As I walked to the Kindred Spirit mailbox, I had a prayerful conversation about marriage. My marriage. The marriage of my oldest daughter. My friends who share their ups and downs of marriage. I noticed a theme in my reflection of “contempt”. The Gottman Institute provides marriage resources and research around contempt in our marriage. Personally, I’ve witnessed in my life, a dangerous place of believing or questioning if your partner was the ideal choice. I hesitated to write that sentence because it sounds so prideful, but, for the sake of growth and vulnerability, I would like for you to see the real side of me in my marriage. A pattern I’ve witnessed in my thinking which leads to action is entertaining the idea of comparability and “better than”. Just seeing that in black and white makes me cringe.
I talked to my husband about this one morning and openly talked about some of my thoughts and feelings. We also discussed words like “reality”, “boundaries”, “change”, and “mindset”. When I shared the danger of a partner feeling like they married someone that is “beneath them” or “not compatible” or “too different”, he shared with me his thoughts, too. He stated that we could all choose to concentrate on the weaknesses and the differences to the point of never seeing what they bring to the marriage–the positives, the giving, and the sacrifices. Yes. That is true. However, how do we build admiration and plant seeds of hope while also acknowledging the reality of things that need to change in a marriage.
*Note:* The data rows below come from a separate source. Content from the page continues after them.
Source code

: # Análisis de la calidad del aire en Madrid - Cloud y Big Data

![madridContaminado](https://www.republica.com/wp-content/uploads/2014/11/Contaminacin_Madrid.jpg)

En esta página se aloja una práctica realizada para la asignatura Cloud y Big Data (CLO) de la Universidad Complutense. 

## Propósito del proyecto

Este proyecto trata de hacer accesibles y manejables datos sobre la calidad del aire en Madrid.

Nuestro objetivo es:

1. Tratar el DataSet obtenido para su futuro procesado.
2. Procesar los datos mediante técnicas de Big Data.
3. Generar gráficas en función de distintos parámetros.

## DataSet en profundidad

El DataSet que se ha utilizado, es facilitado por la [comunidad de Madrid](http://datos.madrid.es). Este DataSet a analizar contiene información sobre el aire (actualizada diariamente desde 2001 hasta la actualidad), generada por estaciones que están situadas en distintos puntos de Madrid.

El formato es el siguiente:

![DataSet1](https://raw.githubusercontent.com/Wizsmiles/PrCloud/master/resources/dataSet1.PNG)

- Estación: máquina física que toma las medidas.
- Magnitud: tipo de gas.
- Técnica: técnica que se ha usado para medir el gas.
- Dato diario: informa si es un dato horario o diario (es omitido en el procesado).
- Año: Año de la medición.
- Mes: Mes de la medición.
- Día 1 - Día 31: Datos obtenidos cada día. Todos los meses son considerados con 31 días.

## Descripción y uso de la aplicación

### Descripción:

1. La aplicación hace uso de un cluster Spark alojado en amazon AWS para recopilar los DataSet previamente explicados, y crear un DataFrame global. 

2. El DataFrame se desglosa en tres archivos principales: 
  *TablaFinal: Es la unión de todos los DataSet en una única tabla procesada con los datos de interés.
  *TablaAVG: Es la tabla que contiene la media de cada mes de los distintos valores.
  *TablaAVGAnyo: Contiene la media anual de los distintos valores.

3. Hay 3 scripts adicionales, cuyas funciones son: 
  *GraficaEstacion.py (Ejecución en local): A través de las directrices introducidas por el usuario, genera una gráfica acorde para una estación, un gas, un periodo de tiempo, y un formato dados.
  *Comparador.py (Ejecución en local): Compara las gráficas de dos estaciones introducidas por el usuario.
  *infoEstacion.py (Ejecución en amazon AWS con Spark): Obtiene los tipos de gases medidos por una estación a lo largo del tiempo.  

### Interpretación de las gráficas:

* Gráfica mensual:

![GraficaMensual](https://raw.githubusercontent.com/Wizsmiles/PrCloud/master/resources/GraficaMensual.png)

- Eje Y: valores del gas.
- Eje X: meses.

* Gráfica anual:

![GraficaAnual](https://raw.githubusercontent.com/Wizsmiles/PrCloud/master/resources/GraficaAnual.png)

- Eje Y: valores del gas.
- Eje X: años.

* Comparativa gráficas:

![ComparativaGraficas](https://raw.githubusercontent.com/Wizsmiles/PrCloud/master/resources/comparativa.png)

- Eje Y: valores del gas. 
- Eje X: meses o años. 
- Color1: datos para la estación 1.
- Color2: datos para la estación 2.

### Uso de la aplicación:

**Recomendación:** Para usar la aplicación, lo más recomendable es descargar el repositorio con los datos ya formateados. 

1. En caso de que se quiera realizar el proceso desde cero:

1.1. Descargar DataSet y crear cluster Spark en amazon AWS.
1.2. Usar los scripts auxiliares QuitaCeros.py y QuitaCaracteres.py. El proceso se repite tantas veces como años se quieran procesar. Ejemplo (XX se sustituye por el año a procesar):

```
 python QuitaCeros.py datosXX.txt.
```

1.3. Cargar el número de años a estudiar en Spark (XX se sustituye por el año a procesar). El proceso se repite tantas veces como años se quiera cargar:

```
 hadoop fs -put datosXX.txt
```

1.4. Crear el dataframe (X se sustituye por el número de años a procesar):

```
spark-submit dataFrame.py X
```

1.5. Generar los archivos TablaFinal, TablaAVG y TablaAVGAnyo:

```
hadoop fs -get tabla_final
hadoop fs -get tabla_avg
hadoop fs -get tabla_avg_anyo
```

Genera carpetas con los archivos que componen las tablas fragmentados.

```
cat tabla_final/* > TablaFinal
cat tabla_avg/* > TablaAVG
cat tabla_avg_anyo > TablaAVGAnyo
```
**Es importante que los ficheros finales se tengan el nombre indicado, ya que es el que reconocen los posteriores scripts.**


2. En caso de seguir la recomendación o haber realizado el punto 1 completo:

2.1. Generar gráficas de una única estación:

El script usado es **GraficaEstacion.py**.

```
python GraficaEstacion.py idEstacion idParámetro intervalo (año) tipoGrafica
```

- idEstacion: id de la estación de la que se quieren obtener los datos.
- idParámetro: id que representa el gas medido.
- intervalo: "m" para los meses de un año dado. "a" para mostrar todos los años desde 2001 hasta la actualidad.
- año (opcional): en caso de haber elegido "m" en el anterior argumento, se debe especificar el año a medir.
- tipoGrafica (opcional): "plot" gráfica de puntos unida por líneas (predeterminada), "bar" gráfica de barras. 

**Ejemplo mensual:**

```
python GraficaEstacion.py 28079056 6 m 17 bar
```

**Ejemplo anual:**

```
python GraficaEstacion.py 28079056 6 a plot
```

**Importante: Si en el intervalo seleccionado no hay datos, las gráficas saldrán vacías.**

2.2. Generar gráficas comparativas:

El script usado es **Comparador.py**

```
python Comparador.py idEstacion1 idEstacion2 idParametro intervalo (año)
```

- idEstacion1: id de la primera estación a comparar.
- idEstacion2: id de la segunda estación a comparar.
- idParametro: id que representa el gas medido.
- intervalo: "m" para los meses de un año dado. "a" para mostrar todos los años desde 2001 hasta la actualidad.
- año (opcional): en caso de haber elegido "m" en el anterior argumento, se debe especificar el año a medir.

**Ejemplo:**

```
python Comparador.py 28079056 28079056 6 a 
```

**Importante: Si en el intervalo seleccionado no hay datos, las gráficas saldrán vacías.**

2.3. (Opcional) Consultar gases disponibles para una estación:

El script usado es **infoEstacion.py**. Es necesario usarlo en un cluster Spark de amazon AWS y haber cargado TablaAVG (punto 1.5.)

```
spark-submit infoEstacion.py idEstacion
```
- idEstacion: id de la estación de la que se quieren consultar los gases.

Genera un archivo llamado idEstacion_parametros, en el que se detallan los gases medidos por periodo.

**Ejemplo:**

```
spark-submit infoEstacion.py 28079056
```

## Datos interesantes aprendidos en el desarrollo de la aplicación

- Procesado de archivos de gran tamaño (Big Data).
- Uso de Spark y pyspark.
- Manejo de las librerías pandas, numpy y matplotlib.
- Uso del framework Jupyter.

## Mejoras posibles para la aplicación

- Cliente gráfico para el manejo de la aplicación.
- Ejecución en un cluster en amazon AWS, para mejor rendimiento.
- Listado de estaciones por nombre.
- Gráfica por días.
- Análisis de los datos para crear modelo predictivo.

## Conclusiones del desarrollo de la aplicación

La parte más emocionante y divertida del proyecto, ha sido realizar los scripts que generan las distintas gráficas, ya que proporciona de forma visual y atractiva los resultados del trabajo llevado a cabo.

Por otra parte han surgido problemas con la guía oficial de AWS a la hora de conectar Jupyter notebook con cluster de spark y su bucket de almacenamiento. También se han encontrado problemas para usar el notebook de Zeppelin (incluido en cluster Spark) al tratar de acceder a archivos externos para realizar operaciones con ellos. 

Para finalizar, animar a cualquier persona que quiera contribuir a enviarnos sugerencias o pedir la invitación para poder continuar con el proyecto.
How do we live in our reality with the hope for change, the joy of intimacy, and the thrill of being together. Remember the first days of dating your partner? I would argue that one could get those feelings back with a deeper, richer meaning if we are willing to put our pride to the side and concentrate on our behavior and the thoughts we nurse like an old wound. You can’t change your spouse, but you can change how you respond to them. You may question if you struggle with thoughts of “better than”. Here are some subtle examples that build to a perfect storm of contempt:
I wish my spouse would…..(add high expectation here)
If they would just…………..(add all the ways you wish they would change)
Why am I always the one to……………….(add that running list you like to announce on the days you are overtired and done)
You never…………(add all the high expectations of your fantasy partner)
You always………….(add all their mistakes since the day you met them, and make sure you keep up mentally with all the hurts they have caused you)
My favorite expression from my mom is “Bloom where you are planted.” She gave this quote to me in high school. Last night, my youngest daughter made a picture from a poem she read and liked,
No surprise this morning to find my Gottman Institute email sharing about the dangers of contempt and a 30 day challenge of growing in fondness and admiration.
Did you notice the flowers? The seeds planted? AH! I love when God connects all the dots. Maybe you and your spouse don’t have this issue; however, I would challenge you towards prevention. Life will happen and your marriage will be impacted. The best of marriages are hit hard when loss, financial challenges, hurting children, feelings of failure in your career, and/or poor life choices settle in. No one is immune. Engaging in this 30 day challenge may help more than your marriage relationship. Do you have contempt for a child, coworker, friend, or family member? Consider sewing seeds of admiration.
If you decide to take the challenge, let me know how it goes if you feel up to it. No pressure. Sometimes things are better kept between you, God, and the person you love.